As early as December 1945, I accompanied my wife and a few relatives in their return from evacuation in the countryside to Cologne, where over the years we settled down in a destroyed house. I started to write again, while simultaneously working on repairing the destroyed house, I started my studies again - merely formally, because proof of occupation was necessary to obtain a food rationing card. From 1946 to 1949 I published short stories, and in 1949 my first book, a novella, called "Der Zug war pünktlich", was published. After a first invitation to a meeting of the "Gruppe 47" in 1951, I met many German postwar writers with whom I afterwards became friends. I owe particular thanks, and hereby give them, to Hans Werner Richter, Alfred Andersch and many others that I cannot name in detail. Even if there occurred brief or permanent controversies during, or after, these meetings, the Gruppe 47 liberated many German authoresses and authors out of their isolation in a destroyed and fragmented postwar Germany. In 1942 I married Annemarie Cech, who has been irreplaceable, not only as my wife and companion, and not only as fellow experiencer and fellow sufferer in the fascist drama during the Nazi reign in Germany, but also for her critical awareness for language.

Our first child, Christoph, died in October 1945. Our sons Raimund, René and Vincent were born in 1947, 1948 and 1950 in the rubble of Cologne and grew up there.

Between 1950 and 1951 I worked as a temporary employee in the Cologne Bureau of Statistics. From summer 1951 on I have lived as a freelance writer with a fixed postal address in Cologne, but with a continually shifting place of work.

In the years after the war, Böll belonged to the Trümmerliteratur movement. His first novel "Der Zug war pünktlich" (The Train Was on Time) appeared in 1949. In 1950 he published a collection of short stories titles "Wanderer, kommst du nach Spa" (Traveller, If You Come to Spa). "Adam, wo warst du" (Adam, Where Art Thou?) followed in 1951. "In his early novels Böll depicted the despair of soldiers' lives, the oppressive cruelties he witnessed in his youth and in military service." They "were written in understated style and focused on the brutalities of the Nazi era and army life." (1)

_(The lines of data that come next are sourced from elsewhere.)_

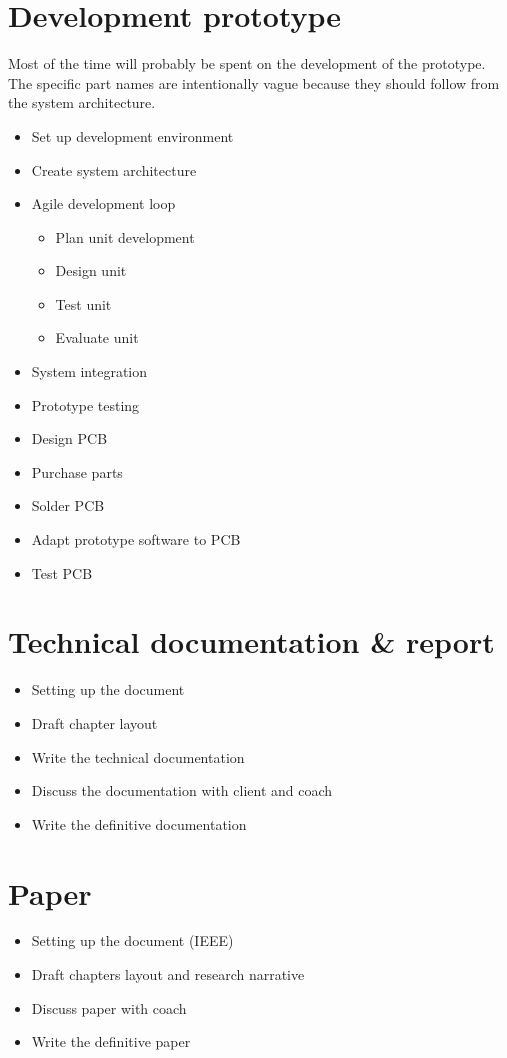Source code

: \section{Development prototype}
Most of the time will probably be spent on the development of the prototype. The specific part names are intentionally vague because they should follow from the system architecture.
\begin{itemize}
    \item Set up development environment
    \item Create system architecture
    \item Agile development loop
    \begin{itemize}
        \item Plan unit development
        \item Design unit
        \item Test unit
        \item Evaluate unit
    \end{itemize}
    \item System integration
    \item Prototype testing
    \item Design PCB
    \item Purchase parts
    \item Solder PCB
    \item Adapt prototype software to PCB
    \item Test PCB
\end{itemize}

\section{Technical documentation \& report}
\begin{itemize}        
    \item Setting up the document
    \item Draft chapter layout
    \item Write the technical documentation
    \item Discuss the documentation with client and coach
    \item Write the definitive documentation
\end{itemize}

\section{Paper}
\begin{itemize}
    \item Setting up the document (IEEE)
    \item Draft chapters layout and research narrative
    \item Discuss paper with coach
    \item Write the definitive paper
\end{itemize}

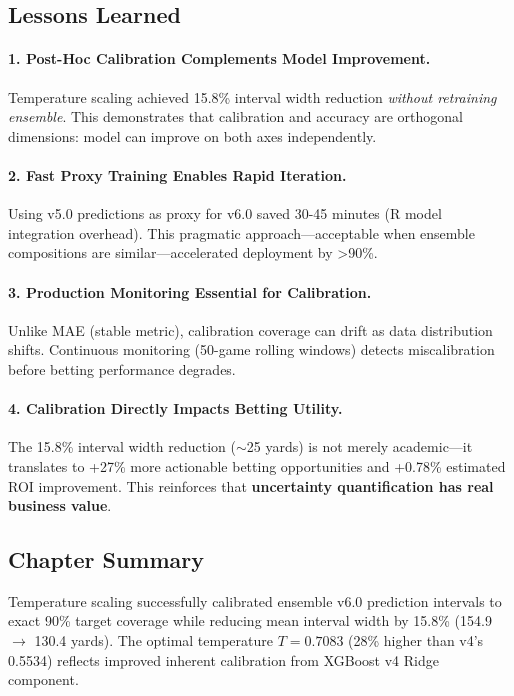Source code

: \subsection{Lessons Learned}

\paragraph{1. Post-Hoc Calibration Complements Model Improvement.}
Temperature scaling achieved 15.8\% interval width reduction \textit{without retraining ensemble}. This demonstrates that calibration and accuracy are orthogonal dimensions: model can improve on both axes independently.

\paragraph{2. Fast Proxy Training Enables Rapid Iteration.}
Using v5.0 predictions as proxy for v6.0 saved 30-45 minutes (R model integration overhead). This pragmatic approach---acceptable when ensemble compositions are similar---accelerated deployment by >90\%.

\paragraph{3. Production Monitoring Essential for Calibration.}
Unlike MAE (stable metric), calibration coverage can drift as data distribution shifts. Continuous monitoring (50-game rolling windows) detects miscalibration before betting performance degrades.

\paragraph{4. Calibration Directly Impacts Betting Utility.}
The 15.8\% interval width reduction ($\sim$25 yards) is not merely academic---it translates to +27\% more actionable betting opportunities and +0.78\% estimated ROI improvement. This reinforces that \textbf{uncertainty quantification has real business value}.

\subsection{Chapter Summary}

Temperature scaling successfully calibrated ensemble v6.0 prediction intervals to exact 90\% target coverage while reducing mean interval width by 15.8\% (154.9 $\to$ 130.4 yards). The optimal temperature $T = 0.7083$ (28\% higher than v4's 0.5534) reflects improved inherent calibration from XGBoost v4 Ridge component.

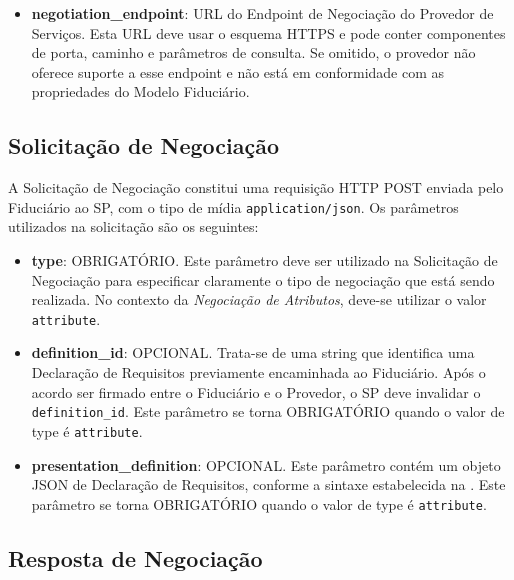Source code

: \begin{itemize}
    \item \textbf{negotiation\_endpoint}: URL do Endpoint de Negociação do Provedor de Serviços. Esta URL deve usar o esquema HTTPS e pode conter componentes de porta, caminho e parâmetros de consulta. Se omitido, o provedor não oferece suporte a esse endpoint e não está em conformidade com as propriedades do Modelo Fiduciário.
\end{itemize}



\subsection{Solicitação de Negociação}\label{subsection:negotiation-request}

A Solicitação de Negociação constitui uma requisição HTTP POST enviada pelo Fiduciário ao \acs{SP}, com o tipo de mídia \texttt{application/json}. Os parâmetros utilizados na solicitação são os seguintes:



\begin{itemize}

    \item \textbf{type}: OBRIGATÓRIO. Este parâmetro deve ser utilizado na Solicitação de Negociação para especificar claramente o tipo de negociação que está sendo realizada. No contexto da \emph{Negociação de Atributos}, deve-se utilizar o valor \texttt{attribute}.

    \item \textbf{definition\_id}: OPCIONAL. Trata-se de uma string que identifica uma Declaração de Requisitos previamente encaminhada ao Fiduciário. Após o acordo ser firmado entre o Fiduciário e o Provedor, o \acs{SP} deve invalidar o \texttt{definition\_id}. Este parâmetro se torna OBRIGATÓRIO quando o valor de type é \texttt{attribute}.
    
    \item \textbf{presentation\_definition}: OPCIONAL. Este parâmetro contém um objeto JSON de Declaração de Requisitos, conforme a sintaxe estabelecida na \cite{presentation-exchange}. Este parâmetro se torna OBRIGATÓRIO quando o valor de type é \texttt{attribute}.
    
\end{itemize}

\subsection{Resposta de Negociação}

In 1953 he had his first commercial success with the novel "Und sagte kein einziges Wort" (And Never Said a Word) about the breakdown of a returned soldier's marriage.

He joined the Gruppe 47 and his scope widened to the whole of modern German society. In the following years he published several works, among them "Haus ohne Hüter" (The Unguarded House) in 1954 and "Das Brot der frühen Jahre" (The Bread of Our Early Years) in 1955.

"Billiard um halb zehn" (Billiards at Half-Past Nine) appeared in 1959. It traces the history of a family of Cologne architects from the Kaiserreich through Weimar Republic and Nazi times into the "Wirtschaftswunder" West Germany.

In 1963 followed "Ansichten eines Clowns" (The Clown), which later got picturized as well, and in 1966 "Ende einer Dienstfahrt" (End of a Mission). He was awarded the Georg-Büchner-Preis in 1967. He published "Gruppenbild mit Dame" (Group Portrait with Lady) in 1971. It reconstructs the history of woman named Leni Pfeiffer through interviews and (authentic) documents. This book also got picturized.

In 1972 he was awarded the Nobel Prize in Literature.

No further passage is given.